Raichle, Christoph, Hitler als Symbolpolitiker. Kohlhammer, Stuttgart 2014. 473 S. Besprochen von Werner Augustinovic.
Raichle, Christoph, Hitler als Symbolpolitiker. Kohlhammer, Stuttgart o. J. [2014]. 473 S. Besprochen von Werner Augustinovic.
So traumatisch und tiefgreifend Adolf Hitler die Geschichte des 20. Jahrhunderts geprägt hat, so zahlreich sind die Studien, die seine Persönlichkeit, seine Motive, Absichten und Handlungen sezieren und zu erklären suchen. Ungeachtet der Flut des bereits Vorhandenen regt die dunkle Aura des Diktators immer wieder Forscher an, das bisher Bekannte wenn schon nicht durch eine spektakuläre Neuinterpretation (eine solche Möglichkeit erscheint unter Berücksichtigung des bis dato generierten Wissens wenig realistisch) zu ersetzen, so doch um weitere, bislang zu kurz gekommene Gesichtspunkte anzureichern und dadurch das bestehende Bild in seinen Gewichtungen zu verschieben und neu zu akzentuieren.
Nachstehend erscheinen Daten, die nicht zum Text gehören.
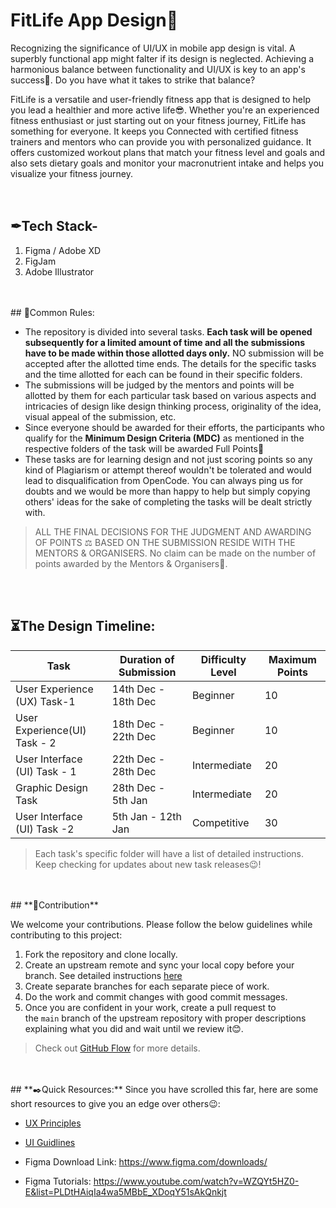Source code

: # FitLife App Design💪
Recognizing the significance of UI/UX in mobile app design is vital. A superbly functional app might falter if its design is neglected. Achieving a harmonious balance between functionality and UI/UX is key to an app's success🚀. Do you have what it takes to strike that balance?

FitLife is a versatile and user-friendly fitness app that is designed to help you lead a healthier and more active life😎. Whether you're an experienced fitness enthusiast or just starting out on your fitness journey, FitLife has something for everyone. It keeps you Connected with certified fitness trainers and mentors who can provide you with personalized guidance. It offers customized workout plans that match your fitness level and goals and also sets dietary goals and monitor your macronutrient intake and helps you visualize your fitness journey.
<br/>
<br/>
<br/>
## ✒Tech Stack-

1. Figma / Adobe XD
2. FigJam
3. Adobe Illustrator
   
<br/>
<br/>
## 🧾Common Rules:

- The repository is divided into several tasks. **Each task will be opened subsequently for a limited amount of time and all the submissions have to be made within those allotted days only.** NO submission will be accepted after the allotted time ends. The details for the specific tasks and the time allotted for each can be found in their specific folders.
- The submissions will be judged by the mentors and points will be allotted by them for each particular task based on various aspects and intricacies of design like design thinking process, originality of the idea, visual appeal of the submission, etc.
- Since everyone should be awarded for their efforts, the participants who qualify for the **Minimum Design Criteria (MDC)** as mentioned in the respective folders of the task will be awarded Full Points🎉
- These tasks are for learning design and not just scoring points so any kind of Plagiarism or attempt thereof wouldn't be tolerated and would lead to disqualification from OpenCode. You can always ping us for doubts and we would be more than happy to help but simply copying others' ideas for the sake of completing the tasks will be dealt strictly with.

> ALL THE FINAL DECISIONS FOR THE JUDGMENT AND AWARDING OF POINTS ⚖️ BASED ON THE SUBMISSION RESIDE WITH THE MENTORS & ORGANISERS. No claim can be made on the number of points awarded by the Mentors & Organisers🙂.

<br/>
<br/>

## ⏳The Design Timeline:

| Task | Duration of Submission | Difficulty Level | Maximum Points |
| --- | --- | --- | --- |
| User Experience (UX) Task-1 | 14th Dec - 18th Dec | Beginner | 10 |
| User Experience(UI) Task - 2 | 18th Dec - 22th Dec | Beginner | 10 |
| User Interface (UI) Task - 1 | 22th Dec - 28th Dec | Intermediate | 20 |
| Graphic Design Task | 28th Dec - 5th Jan | Intermediate | 20 |
| User Interface (UI) Task -2 | 5th Jan - 12th Jan | Competitive | 30 |

> Each task's specific folder will have a list of detailed instructions. Keep checking for updates about new task releases😉!
>
> 
<br/>
<br/>
## **📩Contribution**

We welcome your contributions. Please follow the below guidelines while contributing to this project:

1. Fork the repository and clone locally.
2. Create an upstream remote and sync your local copy before your branch. See detailed instructions [here](https://help.github.com/articles/syncing-a-fork)
3. Create separate branches for each separate piece of work.
4. Do the work and commit changes with good commit messages.
5. Once you are confident in your work, create a pull request to the `main` branch of the upstream repository with proper descriptions explaining what you did and wait until we review it😊.

> Check out [GitHub Flow](https://guides.github.com/introduction/flow/) for more details.
> 
<br/>
<br/>
## **✒️Quick Resources:**
Since you have scrolled this far, here are some short resources to give you an edge over others😉:

- [UX Principles](https://lawsofux.com/)
- [UI Guidlines](https://www.youtube.com/playlist?list=PLDtHAiqIa4wa5MBbE_XDoqY51sAkQnkjt)

- Figma Download Link:
https://www.figma.com/downloads/

- Figma Tutorials:
https://www.youtube.com/watch?v=WZQYt5HZ0-E&list=PLDtHAiqIa4wa5MBbE_XDoqY51sAkQnkjt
Vor nunmehr über 40 Jahren hat der Publizist und Hitler-Biograph Joachim C. Fest den Blick der Fachwelt eindringlich auf die symbolträchtige Inszenierung Hitlers und des Nationalsozialismus gelenkt und damit dem heute als communis opinio geltenden Verständnis der Hitler-Herrschaft als einer Manifestation charismatischer Herrschaft im Sinne Max Webers die Bahn gebrochen. Der Verfasser des vorliegenden Werks, Christoph Raichle, weist darauf hin, dass trotz der jahrzehntelangen Tradition dieses Forschungsansatzes der Art und Weise, in der Hitler selbst aktiv sein Charisma gepflegt und symbolpolitisch realisiert habe, bislang kaum Aufmerksamkeit geschenkt worden sei. Um dieses Defizit zu beheben, hat er seine nunmehr abgeschlossene, in zehnjähriger Arbeit in Stuttgart unter Betreuung des Hindenburg-Biographen Wolfram Pyta und des wissenschaftlichen Leiters der Forschungsstelle Ludwigsburg Klaus-Michael Mallmann erstellte Dissertation in den Dienst dieser Frage gestellt.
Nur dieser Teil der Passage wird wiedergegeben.